Espressione originale di uno spiritualismo visionario non disgiunto da una speculazione raffinata e incisiva è la figura di Ildegarda di Bingen, che trascorre tutta la sua lunga vita nel contesto monastico, ma intrattiene rapporti epistolari con papi e imperatori, a dimostrazione della fiducia che ella nutriva nella forza della parola. Pone la sua produzione religiosa e la sua predicazione pubblica al servizio dell’opera di riforma della Chiesa promossa da Bernardo di Chiaravalle, che vede nella sua esperienza profetica una validissima alternativa alla nuova cultura scolastica.
Si dedica alla stesura di scritti profetici carichi di elementi simbolici (il Liber Scivias, il Liber vitae meritorum e il Liber divinorum operum), ma anche di opere naturalistiche, come il Liber subtilitatum diversarum naturarum creaturarum, e liriche religiose. Nella sua visione profetica della storia trovano spazio idee cosmologiche di grande rilievo, ispirate da esperienze intuitive piuttosto che dalla lettura di testi. Le visioni, ricondotte esplicitamente a un’origine divina, sono autentiche portatrici di conoscenza nell’ambito della natura, della storia e della vita spirituale, e possono essere lette in chiave letterale, allegorica o tropologica. Esse le consentono di acquisire, senza mediazioni concettuali o discorsive, la comprensione della Bibbia nella sua interezza. In virtù di questa sua esperienza, Ildegarda si assume un ruolo di intermediaria fra Dio e l’umanità. Ella valorizza la natura e in essa l’uomo, accentuandone la dipendenza dal Creatore, piuttosto che il preteso carattere di autonomia. Ildegarda riprende l’idea dell’uomo-microcosmo e sostiene inoltre la superiorità dell’uomo sulle creature angeliche, in virtù della composizione di anima e corpo che riflette la divinità e l’umanità di Cristo.
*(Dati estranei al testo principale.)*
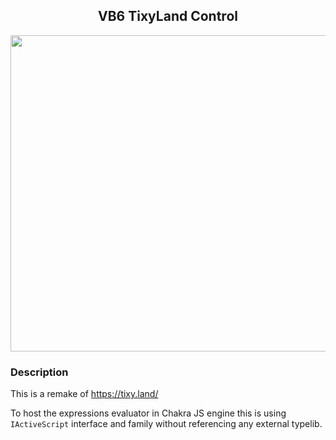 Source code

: <div align="center">

## VB6 TixyLand Control

<img src="/doc/ss_tixyland.gif?raw=true" width="622px" height="506px">
</div>

### Description

This is a remake of https://tixy.land/

To host the expressions evaluator in Chakra JS engine this is using `IActiveScript` interface and family without referencing any external typelib. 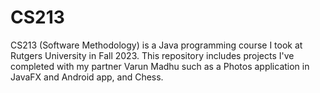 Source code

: # CS213

CS213 (Software Methodology) is a Java programming course I took at Rutgers University in Fall 2023. This repository includes projects I've completed with my partner Varun Madhu such as a Photos application in JavaFX and Android app, and Chess. 
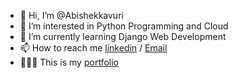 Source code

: - 👋 Hi, I’m @Abishekkavuri
- 👀 I’m interested in Python Programming and Cloud
- 🌱 I’m currently learning Django Web Development
- 📫 How to reach me [linkedin](https://www.linkedin.com/in/abisheka-kavuri-55506424a) / [Email](mailtoabisheka@gmail.com )
- 🧑🏻‍💼 This is my [portfolio](https://abisheka.netlify.app/)


<!---
Abishekkavuri/Abishekkavuri is a ✨ special ✨ repository because its `README.md` (this file) appears on your GitHub profile.
You can click the Preview link to take a look at your changes.
--->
In una dimensione religiosa della storia, il cui percorso non è distante da quello schematizzato da Gioacchino da Fiore, spetta alla ragione umana, immagine della ragione divina, riunificare nella vita morale il mondo corporeo e il mondo spirituale, attraverso la conoscenza del mondo naturale, la cui vitalità rimanda al principio eterno dell’ordine cosmico.